Stored data ▸

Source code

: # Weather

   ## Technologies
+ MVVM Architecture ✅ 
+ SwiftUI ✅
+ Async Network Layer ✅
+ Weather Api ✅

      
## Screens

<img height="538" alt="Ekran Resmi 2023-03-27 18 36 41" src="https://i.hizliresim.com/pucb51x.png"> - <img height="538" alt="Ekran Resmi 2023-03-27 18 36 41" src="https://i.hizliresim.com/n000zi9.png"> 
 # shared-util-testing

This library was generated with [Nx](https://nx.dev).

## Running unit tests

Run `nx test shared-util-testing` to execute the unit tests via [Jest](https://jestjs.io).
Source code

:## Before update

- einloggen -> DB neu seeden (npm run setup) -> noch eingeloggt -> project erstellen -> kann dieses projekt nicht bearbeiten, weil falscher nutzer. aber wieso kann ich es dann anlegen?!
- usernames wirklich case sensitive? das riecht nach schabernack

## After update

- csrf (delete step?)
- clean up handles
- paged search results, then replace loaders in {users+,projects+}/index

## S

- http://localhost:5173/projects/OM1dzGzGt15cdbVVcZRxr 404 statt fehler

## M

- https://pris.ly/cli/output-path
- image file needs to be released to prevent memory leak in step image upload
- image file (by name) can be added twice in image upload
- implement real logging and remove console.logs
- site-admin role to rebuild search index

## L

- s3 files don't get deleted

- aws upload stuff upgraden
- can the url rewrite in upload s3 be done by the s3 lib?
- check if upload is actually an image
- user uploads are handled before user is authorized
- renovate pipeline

Exercise details ▸
All lines from the top of the data through the line containing "This library was" need to be retyped exactly, and nothing more.

Written response ▸
Source code

: # Weather

   ## Technologies
+ MVVM Architecture ✅ 
+ SwiftUI ✅
+ Async Network Layer ✅
+ Weather Api ✅

      
## Screens

<img height="538" alt="Ekran Resmi 2023-03-27 18 36 41" src="https://i.hizliresim.com/pucb51x.png"> - <img height="538" alt="Ekran Resmi 2023-03-27 18 36 41" src="https://i.hizliresim.com/n000zi9.png"> 
 # shared-util-testing

This library was generated with [Nx](https://nx.dev).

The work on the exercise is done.